Ten chapters, with an additional 73-page online chapter on embedded security, comprise this book. It draws on the expertise of the three authors from their time at the IBM T. J. Watson Research Center in Yorktown Heights, NY, and also from an additional ten contributors who author many of the chapters. This textbook is aimed at a broad range of readers, including undergraduate and graduate students, as well as professionals and researchers working in the broad area of embedded systems. It is not intended to be a textbook describing every aspect of embedded systems, but rather it is focused on building robust and secure embedded systems in environments that are harsh in some way or subject to cyberattack. For readers looking for a book to teach them how to code an embedded system, this isn’t it. Rather, the authors focus on topics and explore them in depth so that the reader develops an understanding of the underlying principles and challenges. This is done by examining specific systems in detail. These include microaerial vehicles (insect-scale aerial robots), autonomous vehicles, and spacecraft systems. The book is not aimed at novices to the field. It assumes some basic knowledge of embedded systems and reliability principles in order for the reader to extract maximum benefit from it.
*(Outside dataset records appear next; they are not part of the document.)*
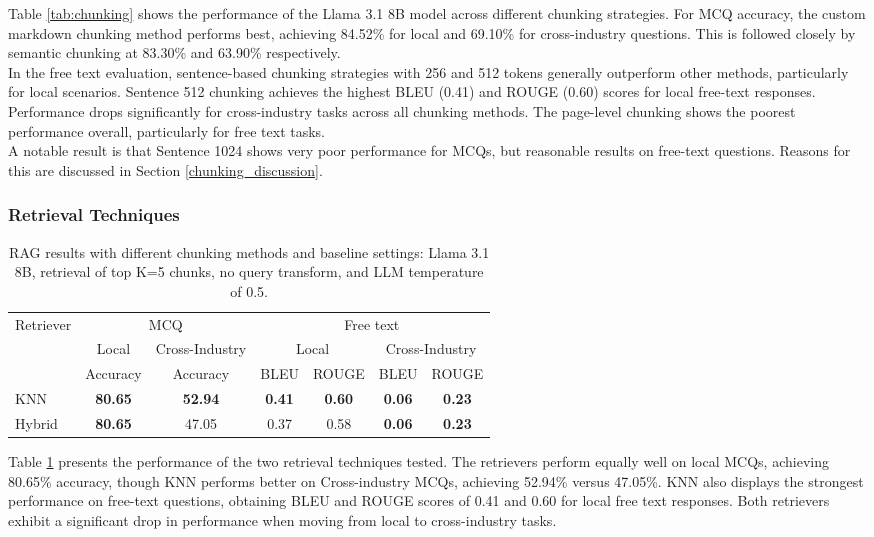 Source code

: Table \ref{tab:chunking} shows the performance of the Llama 3.1 8B model across different chunking strategies. For MCQ accuracy, the custom markdown chunking method performs best, achieving 84.52\% for local and 69.10\% for cross-industry questions. This is followed closely by semantic chunking at 83.30\% and 63.90\% respectively.\\

In the free text evaluation, sentence-based chunking strategies with 256 and 512 tokens generally outperform other methods, particularly for local scenarios. Sentence 512 chunking achieves the highest BLEU (0.41) and ROUGE (0.60) scores for local free-text responses. Performance drops significantly for cross-industry tasks across all chunking methods. The page-level chunking shows the poorest performance overall, particularly for free text tasks. \\

A notable result is that Sentence 1024 shows very poor performance for MCQs, but reasonable results on free-text questions. Reasons for this are discussed in Section \ref{chunking_discussion}. 


 

\subsubsection{Retrieval Techniques}
\begin{table}[H]
\centering
\begin{tabular}{lcccccc}
\hline
\multirow{3}{*}{Retriever} & \multicolumn{2}{c}{MCQ} & \multicolumn{4}{c}{Free text} \\ \cline{2-7} 
 & Local & Cross-Industry & \multicolumn{2}{c}{Local} & \multicolumn{2}{c}{Cross-Industry} \\  
 & Accuracy & Accuracy & BLEU & ROUGE & BLEU & ROUGE \\ \hline
KNN     & \textbf{80.65} & \textbf{52.94} & \textbf{0.41} & \textbf{0.60} & \textbf{0.06} & \textbf{0.23} \\
Hybrid            & \textbf{80.65} & 47.05 & 0.37 & 0.58 & \textbf{0.06} & \textbf{0.23} \\ \hline
\end{tabular}
\caption{RAG results with different chunking methods and baseline settings: Llama 3.1 8B, retrieval of top K=5 chunks, no query transform, and LLM temperature of 0.5.}
\label{tab:retriever-comparison}
\end{table}


Table \ref{tab:retriever-comparison} presents the performance of the two retrieval techniques tested. The retrievers perform equally well on local MCQs, achieving 80.65\% accuracy, though KNN performs better on Cross-industry MCQs, achieving 52.94\% versus 47.05\%. KNN also displays the strongest performance on free-text questions, obtaining BLEU and ROUGE scores of 0.41 and 0.60 for local free text responses. Both retrievers exhibit a significant drop in performance when moving from local to cross-industry tasks. 


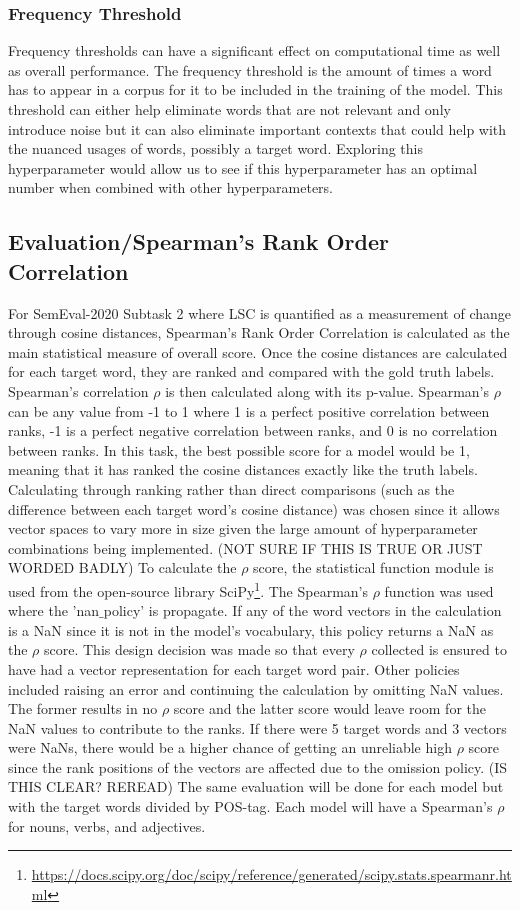 \subsubsection{Frequency Threshold}
Frequency thresholds can have a significant effect on computational time as well as overall performance. The frequency threshold is the amount of times a word has to appear in a corpus for it to be included in the training of the model. This threshold can either help eliminate words that are not relevant and only introduce noise but it can also eliminate important contexts that could help with the nuanced usages of words, possibly a target word. Exploring this hyperparameter would allow us to see if this hyperparameter has an optimal number when combined with other hyperparameters. 

\subsection{Evaluation/Spearman's Rank Order Correlation}
For SemEval-2020 Subtask 2 where LSC is quantified as a measurement of change through cosine distances, Spearman’s Rank Order Correlation is calculated as the main statistical measure of overall score. Once the cosine distances are calculated for each target word, they are ranked and compared with the gold truth labels. Spearman's correlation $\rho$ is then calculated along with its p-value. Spearman’s $\rho$ can be any value from -1 to 1 where 1 is a perfect positive correlation between ranks, -1 is a perfect negative correlation between ranks, and 0 is no correlation between ranks. In this task, the best possible score for a model would be 1, meaning that it has ranked the cosine distances exactly like the truth labels. Calculating through ranking rather than direct comparisons (such as the difference between each target word’s cosine distance) was chosen since it allows vector spaces to vary more in size given the large amount of hyperparameter combinations being implemented. (NOT SURE IF THIS IS TRUE OR JUST WORDED BADLY) To calculate the $\rho$ score, the statistical function module is used from the open-source library SciPy\footnote{\url{https://docs.scipy.org/doc/scipy/reference/generated/scipy.stats.spearmanr.html}}. The Spearman's $\rho$ function was used where the 'nan$\_$policy' is propagate. If any of the word vectors in the calculation is a NaN since it is not in the model's vocabulary, this policy returns a NaN as the $\rho$ score. This design decision was made so that every $\rho$ collected is ensured to have had a vector representation for each target word pair. Other policies included raising an error and continuing the calculation by omitting NaN values. The former results in no $\rho$ score and the latter score would leave room for the NaN values to contribute to the ranks. If there were 5 target words and 3 vectors were NaNs, there would be a higher chance of getting an unreliable high $\rho$ score since the rank positions of the vectors are affected due to the omission policy. (IS THIS CLEAR? REREAD) The same evaluation will be done for each model but with the target words divided by POS-tag. Each model will have a Spearman’s $\rho$ for nouns, verbs, and adjectives. 


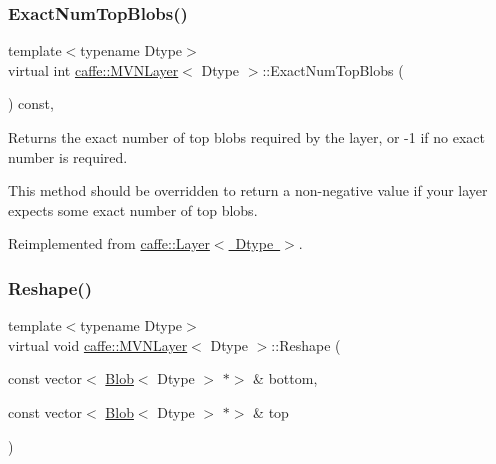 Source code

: \subsubsection{\texorpdfstring{Exact\+Num\+Top\+Blobs()}{ExactNumTopBlobs()}\hspace{0.1cm}{\footnotesize\ttfamily [2/2]}}
{\footnotesize\ttfamily template$<$typename Dtype$>$ \\
virtual int \mbox{\hyperlink{classcaffe_1_1_m_v_n_layer}{caffe\+::\+M\+V\+N\+Layer}}$<$ Dtype $>$\+::Exact\+Num\+Top\+Blobs (\begin{DoxyParamCaption}{ }\end{DoxyParamCaption}) const\hspace{0.3cm}{\ttfamily [inline]}, {\ttfamily [virtual]}}



Returns the exact number of top blobs required by the layer, or -\/1 if no exact number is required. 

This method should be overridden to return a non-\/negative value if your layer expects some exact number of top blobs. 

Reimplemented from \mbox{\hyperlink{classcaffe_1_1_layer_a64e2ca72c719e4b2f1f9216ccfb0d37f}{caffe\+::\+Layer$<$ Dtype $>$}}.

\mbox{\label{classcaffe_1_1_m_v_n_layer_afcb6c5f28b45496eed1b0ea19705b763}} 
\subsubsection{\texorpdfstring{Reshape()}{Reshape()}\hspace{0.1cm}{\footnotesize\ttfamily [1/2]}}
{\footnotesize\ttfamily template$<$typename Dtype$>$ \\
virtual void \mbox{\hyperlink{classcaffe_1_1_m_v_n_layer}{caffe\+::\+M\+V\+N\+Layer}}$<$ Dtype $>$\+::Reshape (\begin{DoxyParamCaption}\item[{const vector$<$ \mbox{\hyperlink{classcaffe_1_1_blob}{Blob}}$<$ Dtype $>$ $\ast$$>$ \&}]{bottom,  }\item[{const vector$<$ \mbox{\hyperlink{classcaffe_1_1_blob}{Blob}}$<$ Dtype $>$ $\ast$$>$ \&}]{top }\end{DoxyParamCaption})\hspace{0.3cm}{\ttfamily [virtual]}}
The book is essentially divided into three broad areas. The first six chapters focus on concepts and challenges, chapters 7 through 9 explore specific systems and the challenges associated with each of them, and the final chapter is forward looking and covers resilience in the next generation of embedded systems.

The first part (chapters 1 through 6) begins with an introduction to the book and an overview of embedded systems. There is strong motivation for the importance of the topic as the authors point out the explosion in embedded systems ranging from connected vehicles to smart TVs, to wearable devices, to the Internet of Things. Each embedded system operates within the context of an environment and needs to behave in a reliable manner, even in the presence of failure or attack. These opening chapters help define what an embedded system is and challenges including power consumption and reliability. Chapter 2 focuses on reliable and power-aware architectures and modeling. Chapter 3 addresses real-time considerations required for rugged embedded systems. A rugged system is defined as one that must operate reliably in a harsh environment, where a harsh environment is one that is not controlled and may be subject to heat, dust, moisture, vibration, fire, power fluctuations, or limited opportunity for maintenance, just to name a few. Chapter 4 presents emerging techniques to provide reliability for embedded systems, including field-programmable gate arrays (FPGAs). Chapter 5 addresses reliability within extreme scale computing and covers topics such as resilience in scientific applications, checkpointing (user-level and privileged-level), and fault-tolerant techniques. Finally, chapter 6 covers security in embedded systems. The chapter is broken into two parts, one published in the book and a second part available online. Within the book, chapter 6 covers topics such as threat models, access control, and security policies. The bulk of the chapter, however, is devoted to cybersecurity within embedded systems. The online portion of chapter 6 covers additional security concepts, such as security and network architecture, software vulnerability, and security as it relates to the operating system architecture.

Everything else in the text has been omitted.